How to complete this task: Every line below from the one containing "не смогли прочитать." through the one containing "- **Когда** подписал" must be transcribed exactly. Omit all lines outside that stretch.

Listed entries:
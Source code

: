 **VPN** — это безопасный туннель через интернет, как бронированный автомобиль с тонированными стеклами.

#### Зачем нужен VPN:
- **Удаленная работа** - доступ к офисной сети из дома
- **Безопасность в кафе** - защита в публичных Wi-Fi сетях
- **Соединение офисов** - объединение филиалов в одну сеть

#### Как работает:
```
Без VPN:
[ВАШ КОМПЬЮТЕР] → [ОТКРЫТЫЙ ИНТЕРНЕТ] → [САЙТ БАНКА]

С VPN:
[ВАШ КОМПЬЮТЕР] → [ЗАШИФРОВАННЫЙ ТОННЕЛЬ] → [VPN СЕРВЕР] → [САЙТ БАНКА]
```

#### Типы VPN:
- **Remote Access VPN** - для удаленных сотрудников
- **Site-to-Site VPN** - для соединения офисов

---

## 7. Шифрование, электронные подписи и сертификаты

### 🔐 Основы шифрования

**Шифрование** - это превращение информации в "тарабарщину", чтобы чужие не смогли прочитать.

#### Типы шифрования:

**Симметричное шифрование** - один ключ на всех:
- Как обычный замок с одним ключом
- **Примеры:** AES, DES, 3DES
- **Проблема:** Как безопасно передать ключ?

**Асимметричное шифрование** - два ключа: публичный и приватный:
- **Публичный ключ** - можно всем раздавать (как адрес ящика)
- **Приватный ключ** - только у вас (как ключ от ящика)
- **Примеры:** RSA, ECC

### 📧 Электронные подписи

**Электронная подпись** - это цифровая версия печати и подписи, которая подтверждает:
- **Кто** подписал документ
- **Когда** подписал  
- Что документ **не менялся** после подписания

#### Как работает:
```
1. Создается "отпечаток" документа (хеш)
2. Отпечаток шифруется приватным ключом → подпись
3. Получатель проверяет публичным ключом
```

Exercise response:
**Шифрование** - это превращение информации в "тарабарщину", чтобы чужие не смогли прочитать.

#### Типы шифрования:

**Симметричное шифрование** - один ключ на всех:
- Как обычный замок с одним ключом
- **Примеры:** AES, DES, 3DES
- **Проблема:** Как безопасно передать ключ?

**Асимметричное шифрование** - два ключа: публичный и приватный:
- **Публичный ключ** - можно всем раздавать (как адрес ящика)
- **Приватный ключ** - только у вас (как ключ от ящика)
- **Примеры:** RSA, ECC

### 📧 Электронные подписи

**Электронная подпись** - это цифровая версия печати и подписи, которая подтверждает:
- **Кто** подписал документ
- **Когда** подписал  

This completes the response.